Ingredients:

  • 6 slices Thick-cut bacon, diced (170g)
  • 1 large Yellow onion, finely chopped (200g)
  • 3 cloves Garlic, minced
  • 2 stalks Celery, diced (100g)
  • 6 cups Frozen sweet corn (900g)
  • 1.5 lbs Russet potatoes, peeled and cut into 1/2-inch cubes (680g)
  • 1 lb Boneless, skinless chicken thighs (450g)
  • 1 tsp Smoked paprika
  • 1 tsp Dried thyme
  • 1/2 tsp Cayenne pepper
  • 4 cups Low-sodium chicken stock (950ml)
  • 1 cup Heavy cream (240ml)
  • 2 tbsp Cornstarch (30g)
  • 1 tbsp cold water
  • 1 cup Sharp cheddar cheese, shredded (115g)
  • Salt and freshly cracked black pepper to taste

Instructions:

  1. Place the 6 slices of diced bacon in a skillet over medium heat and cook until the fat renders and the bits are crispy. Note: This provides the flavor foundation for the entire dish.
  2. Add the chopped onion, celery, and garlic to the bacon fat in the skillet.

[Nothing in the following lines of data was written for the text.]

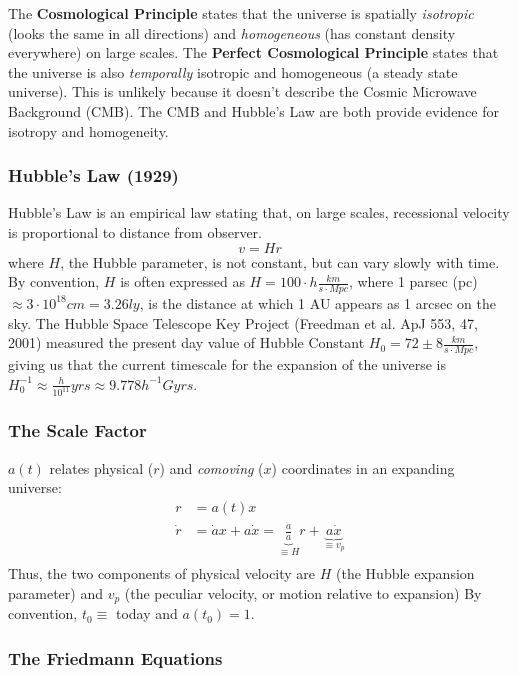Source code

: \documentclass{article}
\def\aa{\frac{\dot a }{ a}}
\begin{document}
The {\bf Cosmological Principle} states that the universe is spatially 
{\it isotropic} (looks the same in all directions) 
and {\it homogeneous} (has constant density everywhere) on large scales.
The {\bf Perfect Cosmological Principle} states that the universe is
also {\it temporally} isotropic and homogeneous (a steady state universe). 
This is unlikely because it doesn't describe the Cosmic Microwave Background
(CMB).  The CMB and Hubble's Law are both provide evidence for isotropy and
homogeneity.

\subsubsection{ Hubble's Law (1929) }

Hubble's Law is an empirical law stating that, on large scales, recessional 
velocity is proportional to distance from observer.
$$\boxed{v=Hr}$$ 
where $H$, the Hubble parameter, is not constant, but can
vary slowly with time.  By convention, $H$ is often expressed as
$H=100\cdot h\frac{km}{ s\cdot Mpc}$, where 1 parsec (pc) $\approx3\cdot10^{18}cm
=3.26ly$, is the distance at which 1 AU appears as 1 arcsec on the sky.  
The Hubble Space Telescope Key Project (Freedman et al. ApJ 553, 47, 2001)
measured the present day value of Hubble Constant 
$H_0=72\pm 8\frac{km}{ s\cdot Mpc}$, giving us that the current timescale for
the expansion of the universe is 
$H_0^{-1}\approx\frac{h}{ 10^{11}}yrs\approx 9.778h^{-1}Gyrs$.

\subsubsection{ The Scale Factor }

$a(t)$ relates physical ($r$) and {\it comoving} ($x$) coordinates in an
expanding universe:
\begin{align}
r&=a(t)x\\
\dot r&=\dot ax+a\dot x=\underbrace{\aa}_{\equiv H}r+\underbrace{a\dot x}_{\equiv v_p}\\
\end{align}
Thus, the two components of physical velocity are $H$ (the Hubble expansion 
parameter) and $v_p$ (the peculiar velocity, or motion relative to expansion)
By convention, $t_0 \equiv$ today and $a(t_0)=1$.

\subsubsection{ The Friedmann Equations}
\end{document}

Sauté 5 minutes until the onions are translucent and fragrant.
  3. Transfer the bacon and onion mixture into the slow cooker, then add the 6 cups of frozen corn and 1.5 lbs of diced potatoes.
  4. Season the 1 lb of chicken thighs with salt, pepper, smoked paprika, thyme, and cayenne, then place them on top of the vegetables.
  5. Pour the 4 cups of chicken stock over everything. Note: Do not worry if the liquid does not completely submerge the chicken; it will sink as it cooks.
  6. Cover and cook on LOW for 7 hours. Note: Avoid opening the lid during this time as it lets out significant heat.
  7. Remove the chicken thighs from the pot, shred them using two forks, and return the meat to the slow cooker.
  8. In a small bowl, whisk the 2 tbsp of cornstarch with 1 tbsp of cold water until completely smooth and milky.
  9. Stir the slurry and the 1 cup of heavy cream into the pot. Note: The liquid will start to look glossy and thick almost immediately.
  10. Stir in the 1 cup of shredded cheddar cheese. Cook on LOW for an additional 15 minutes until the cheese is fully melted and the soup is bubbly.